The digitization of millions of books and new technology has brought not only convenience but also many issues for everyone that partakes, or uses the technology needed to access these books, commonly referred to as "e-books". The "e" denotes "electronic". Several decades ago, the Internet was used only through a phone line to a house and now can be accessed anywhere or time from nearly every phone used today. As new technologies became more evolved, media and personal habits were taken to another level. Commonly, people now read local or world news on their favorite or subscribed internet news forum or setup email alerts for any particular news topic or location, which sets off an alert on the person's phone. The future outlook for books stores and libraries is not a positive one, nor is there hope for small newspaper companies. .

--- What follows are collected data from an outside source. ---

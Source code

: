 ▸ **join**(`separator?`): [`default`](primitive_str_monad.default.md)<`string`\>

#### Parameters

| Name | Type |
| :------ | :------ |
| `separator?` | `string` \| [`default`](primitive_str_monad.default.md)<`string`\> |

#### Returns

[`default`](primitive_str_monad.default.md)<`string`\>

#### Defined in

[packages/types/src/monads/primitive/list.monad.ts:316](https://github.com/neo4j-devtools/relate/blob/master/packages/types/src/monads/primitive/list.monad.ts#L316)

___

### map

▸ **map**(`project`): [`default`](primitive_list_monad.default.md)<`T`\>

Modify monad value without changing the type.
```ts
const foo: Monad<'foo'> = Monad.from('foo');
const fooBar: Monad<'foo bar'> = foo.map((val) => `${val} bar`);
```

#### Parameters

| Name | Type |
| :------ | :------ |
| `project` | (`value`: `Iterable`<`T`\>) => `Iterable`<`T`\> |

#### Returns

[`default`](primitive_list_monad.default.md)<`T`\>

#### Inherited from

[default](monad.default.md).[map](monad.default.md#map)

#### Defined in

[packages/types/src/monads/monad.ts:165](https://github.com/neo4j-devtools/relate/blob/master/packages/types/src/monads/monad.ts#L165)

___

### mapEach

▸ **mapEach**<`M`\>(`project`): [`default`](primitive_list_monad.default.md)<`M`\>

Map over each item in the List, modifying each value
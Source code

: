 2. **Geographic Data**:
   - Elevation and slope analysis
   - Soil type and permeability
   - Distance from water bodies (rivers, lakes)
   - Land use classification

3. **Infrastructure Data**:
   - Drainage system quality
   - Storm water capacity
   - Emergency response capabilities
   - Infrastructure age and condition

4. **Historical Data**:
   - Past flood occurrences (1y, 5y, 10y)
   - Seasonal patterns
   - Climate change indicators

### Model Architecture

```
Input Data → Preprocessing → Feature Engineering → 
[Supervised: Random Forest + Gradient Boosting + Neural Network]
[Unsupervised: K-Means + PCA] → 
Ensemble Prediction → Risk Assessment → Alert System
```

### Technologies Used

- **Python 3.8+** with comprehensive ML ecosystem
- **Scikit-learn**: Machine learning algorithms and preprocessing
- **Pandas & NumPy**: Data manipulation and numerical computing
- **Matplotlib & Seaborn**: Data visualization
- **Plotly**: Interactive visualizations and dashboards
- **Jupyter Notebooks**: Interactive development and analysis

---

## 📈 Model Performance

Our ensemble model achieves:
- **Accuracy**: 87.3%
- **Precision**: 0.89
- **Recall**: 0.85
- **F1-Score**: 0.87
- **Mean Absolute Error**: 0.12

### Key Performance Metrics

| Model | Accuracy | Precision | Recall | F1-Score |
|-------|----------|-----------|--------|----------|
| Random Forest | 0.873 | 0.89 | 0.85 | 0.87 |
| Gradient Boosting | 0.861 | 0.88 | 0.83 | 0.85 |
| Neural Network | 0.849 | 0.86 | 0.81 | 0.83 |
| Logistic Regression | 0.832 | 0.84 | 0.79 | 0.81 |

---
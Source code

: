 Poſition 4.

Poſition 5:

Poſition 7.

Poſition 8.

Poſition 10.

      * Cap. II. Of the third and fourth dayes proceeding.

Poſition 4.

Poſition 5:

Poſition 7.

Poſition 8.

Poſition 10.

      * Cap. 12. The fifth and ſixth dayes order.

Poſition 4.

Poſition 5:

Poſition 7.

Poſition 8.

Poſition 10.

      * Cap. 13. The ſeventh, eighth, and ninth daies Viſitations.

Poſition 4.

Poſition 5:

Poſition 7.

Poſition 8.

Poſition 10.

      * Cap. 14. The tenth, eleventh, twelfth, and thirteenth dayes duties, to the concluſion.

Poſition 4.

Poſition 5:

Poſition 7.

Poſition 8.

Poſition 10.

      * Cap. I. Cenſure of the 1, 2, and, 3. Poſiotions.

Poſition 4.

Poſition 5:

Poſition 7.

Reporters Alex Pham and David Sarno for the Los Angeles Times, created a series of writings on evolution of electronic books. Pham and Sarno describe, "If the upheaval in the music industry over the last decade is any guide, the closing of more bookstores and a decreasing demand for physical books will force authors and their publishers to find new ways to profit from their work." The revolution and proliferation of e-books and their readers has become a detriment to society. The intrinsic value of paper books must outweigh the private sector or the public's demand for commercial profit or public convenience. Although there are many pros and cons regarding e-books, paper books not only preserve literacy and therefore must never be made obsolete, but also safeguard the foundations of education. .
The convenience of electronic reading has become to the average reader, causing people to lose sight of the actual need for thorough reading and comprehension. It has become much easier for people of all ages to simply skim over a news article or read a quick book summary online.